Желание
переговорить с главарем окончательно угасло, Франц пробормотал себе
что-то под нос, не столько ради того, чтобы оказаться услышанным,
сколько просто обозначая некий диалог. И ретировался в купе,
которое Хольг и его спутница предоставили клиентам.
Заскрипела
водворяемая на прежнее место дверца, подвешенная к двум старым
разболтанным петлям. Тихо звякнуло - изнутри опустили крючок,
стараясь тихо запереться, но не принимая во внимание отличную
звукопроводность прессованных опилок.
- Странные
они, - негромко, лишь для ушей Хольга сказала Родригес, вставая
рядом.
- Да, -
лаконично согласился командир.
- Мне
кажется, я где-то его видела... - нахмурилась девушка. - Совсем
недавно.
- Лысого? -
уточнил Хольг.
- Нет,
второго. Он похож на кого-то ... То ли на портрет в газете, то ли
еще что. Никак не могу вспомнить.
- Главное,
чтобы у него нашлись деньги, - прагматично вставил
Хольг.
- Все-таки
ты слишком быстро с ними связался. - Родригес еще понизила голос.

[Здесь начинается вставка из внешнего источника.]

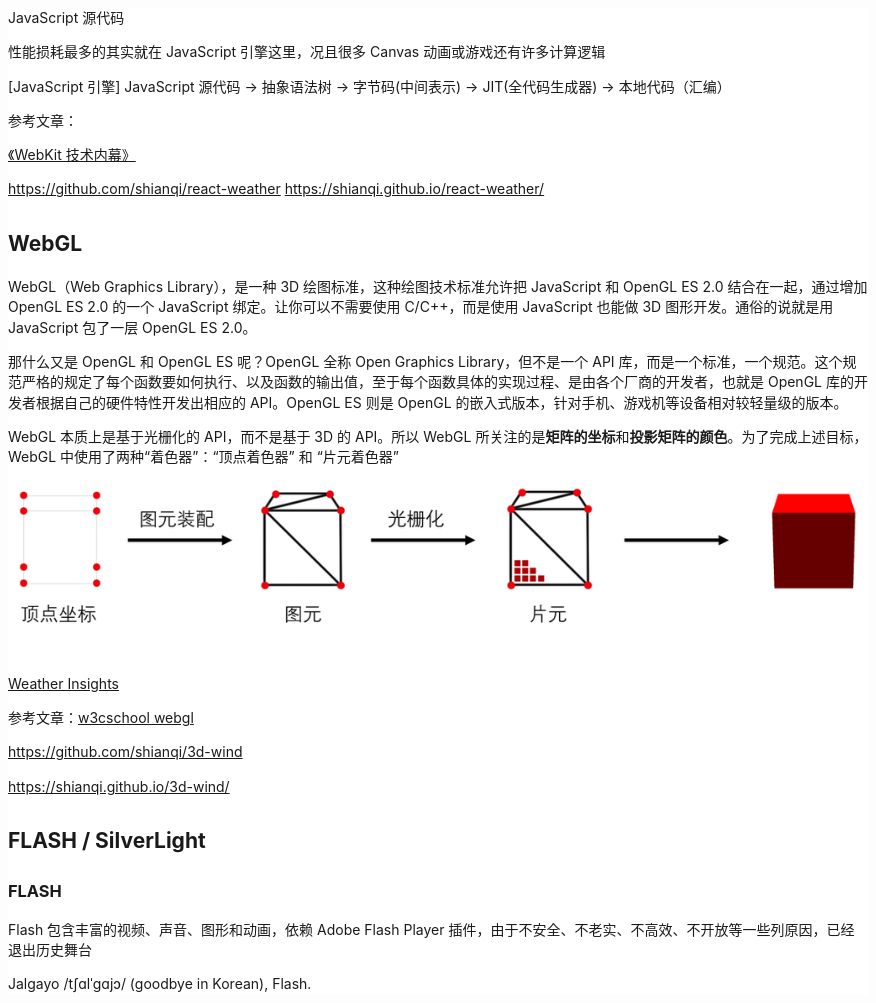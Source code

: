 JavaScript 源代码

性能损耗最多的其实就在 JavaScript 引擎这里，况且很多 Canvas 动画或游戏还有许多计算逻辑

[JavaScript 引擎] JavaScript 源代码 -> 抽象语法树 -> 字节码(中间表示) -> JIT(全代码生成器) -> 本地代码（汇编）

参考文章：

[《WebKit 技术内幕》](https://book.douban.com/subject/25910556/)

https://github.com/shianqi/react-weather
https://shianqi.github.io/react-weather/

## WebGL

WebGL（Web Graphics Library），是一种 3D 绘图标准，这种绘图技术标准允许把 JavaScript 和 OpenGL ES 2.0 结合在一起，通过增加 OpenGL ES 2.0 的一个 JavaScript 绑定。让你可以不需要使用 C/C++，而是使用 JavaScript 也能做 3D 图形开发。通俗的说就是用 JavaScript 包了一层 OpenGL ES 2.0。

那什么又是 OpenGL 和 OpenGL ES 呢？OpenGL 全称 Open Graphics Library，但不是一个 API 库，而是一个标准，一个规范。这个规范严格的规定了每个函数要如何执行、以及函数的输出值，至于每个函数具体的实现过程、是由各个厂商的开发者，也就是 OpenGL 库的开发者根据自己的硬件特性开发出相应的 API。OpenGL ES 则是 OpenGL 的嵌入式版本，针对手机、游戏机等设备相对较轻量级的版本。

WebGL 本质上是基于光栅化的 API，而不是基于 3D 的 API。所以 WebGL 所关注的是**矩阵的坐标**和**投影矩阵的颜色**。为了完成上述目标，WebGL 中使用了两种“着色器”：“顶点着色器” 和 “片元着色器”

![WebGL渲染流程](./resources/image1.png)

[Weather Insights](https://www.seniverse.com/insights)

参考文章：[w3cschool webgl](https://www.w3cschool.cn/webgl/)

https://github.com/shianqi/3d-wind

https://shianqi.github.io/3d-wind/

<video id="video" controls="" preload="none">
  <source src="./resources/video1.mp4" type="video/mp4">
</video>

## FLASH / SilverLight

### FLASH

Flash 包含丰富的视频、声音、图形和动画，依赖 Adobe Flash Player 插件，由于不安全、不老实、不高效、不开放等一些列原因，已经退出历史舞台

Jalgayo /tʃɑlˈgɑjɔ/ (goodbye in Korean), Flash.
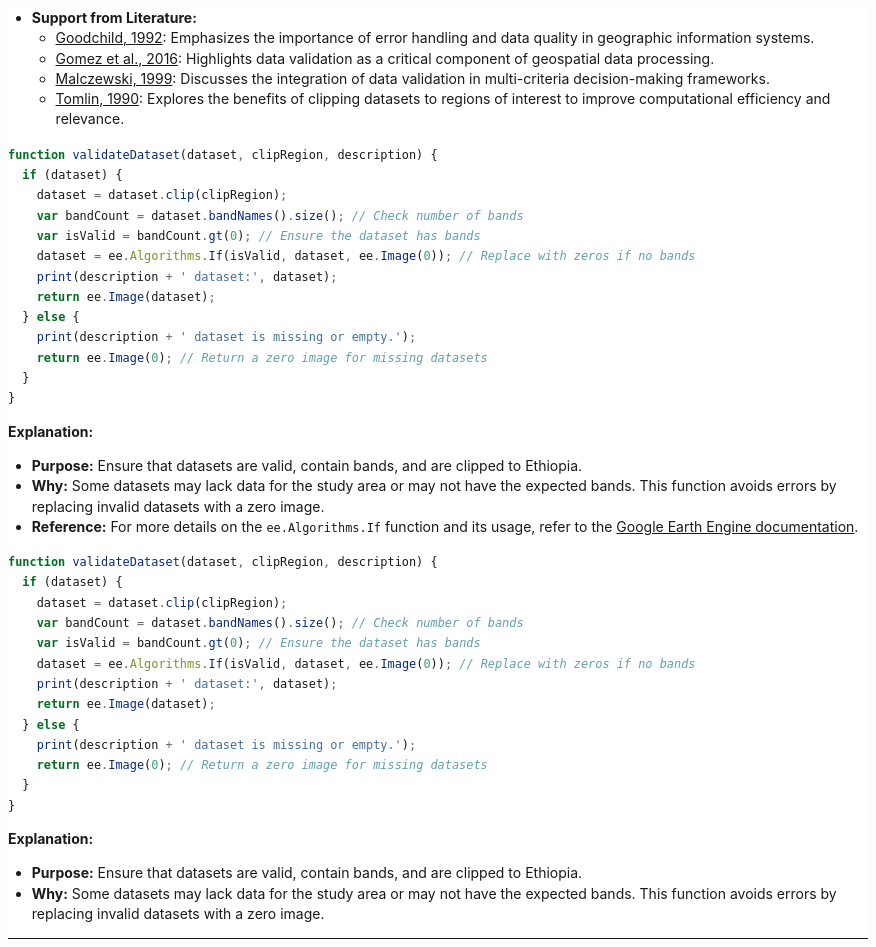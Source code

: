 - **Support from Literature:**
  - [Goodchild, 1992](https://doi.org/10.1080/136588192241009): Emphasizes the importance of error handling and data quality in geographic information systems.
  - [Gomez et al., 2016](https://doi.org/10.1016/j.isprsjprs.2016.01.001): Highlights data validation as a critical component of geospatial data processing.
  - [Malczewski, 1999](https://link.springer.com/book/10.1007/978-3-662-03958-8): Discusses the integration of data validation in multi-criteria decision-making frameworks.
  - [Tomlin, 1990](https://doi.org/10.1007/978-1-4612-3312-1): Explores the benefits of clipping datasets to regions of interest to improve computational efficiency and relevance.
```javascript
function validateDataset(dataset, clipRegion, description) {
  if (dataset) {
    dataset = dataset.clip(clipRegion);
    var bandCount = dataset.bandNames().size(); // Check number of bands
    var isValid = bandCount.gt(0); // Ensure the dataset has bands
    dataset = ee.Algorithms.If(isValid, dataset, ee.Image(0)); // Replace with zeros if no bands
    print(description + ' dataset:', dataset);
    return ee.Image(dataset);
  } else {
    print(description + ' dataset is missing or empty.');
    return ee.Image(0); // Return a zero image for missing datasets
  }
}
```
**Explanation:**
- **Purpose:** Ensure that datasets are valid, contain bands, and are clipped to Ethiopia.
- **Why:** Some datasets may lack data for the study area or may not have the expected bands. This function avoids errors by replacing invalid datasets with a zero image.
- **Reference:** For more details on the `ee.Algorithms.If` function and its usage, refer to the [Google Earth Engine documentation](https://developers.google.com/earth-engine/apidocs/ee-algorithms-if).
```javascript
function validateDataset(dataset, clipRegion, description) {
  if (dataset) {
    dataset = dataset.clip(clipRegion);
    var bandCount = dataset.bandNames().size(); // Check number of bands
    var isValid = bandCount.gt(0); // Ensure the dataset has bands
    dataset = ee.Algorithms.If(isValid, dataset, ee.Image(0)); // Replace with zeros if no bands
    print(description + ' dataset:', dataset);
    return ee.Image(dataset);
  } else {
    print(description + ' dataset is missing or empty.');
    return ee.Image(0); // Return a zero image for missing datasets
  }
}
```
**Explanation:**
- **Purpose:** Ensure that datasets are valid, contain bands, and are clipped to Ethiopia.
- **Why:** Some datasets may lack data for the study area or may not have the expected bands. This function avoids errors by replacing invalid datasets with a zero image.

---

чтобы сомнение в приказе командира точно не достигло ничьих ушей. -
Наличных то у них больше нет, одни обещания.
- Полторы
сотни франков мы с них сняли, - усмехнулся фюрер. - Деньги не
слишком большие, зато легкие. Если помнишь, мы начинали с
меньшего.
Девушка
брезгливо скривилась, и Хольг был готов поклясться, что вспомнила
она отнюдь не первые контракты, которые заключала маленькая банда
из трех человек - одноногий калека, бездомная эмигрантка из Мексики
и прибившийся к ним демобилизованный англичанин, тихо сходящий с
ума от последствий контузии. Фюрер никогда не спрашивал, чем
занималась Родригес до их встречи, а она никогда не упоминала ни
словом, ни намеком. Каждый из них сохранял свое прошлое под замком,
как благопристойные наследники - дневники дедушки, сколотившего
семейное состояние на пиратстве и рабах.
- Обманут,
закопаем, - тихо и очень буднично подытожил Хольг. - Все равно нас
скоро здесь не будет. И никто не станет особо искать двух святош,
которые украли церковную казну или оприходовали какого-нибудь
мальчика.
Девушка
покачала головой с явным осуждением. Родригес, несмотря на
специфику работы ганзы и набор личных покойников, оставалась
истинной католичкой, она не одобряла непристойных намеков в адрес
служителей культа. Хотя, конечно, бредовая история лысого, шитая
белыми нитками и явно придуманная на ходу, могла прикрывать все,
что угодно. Хольг заметил это осуждение и не стал развивать свои
предположения о сущности двух темных беглецов, которым понадобилось
сопровождение «куда-нибудь».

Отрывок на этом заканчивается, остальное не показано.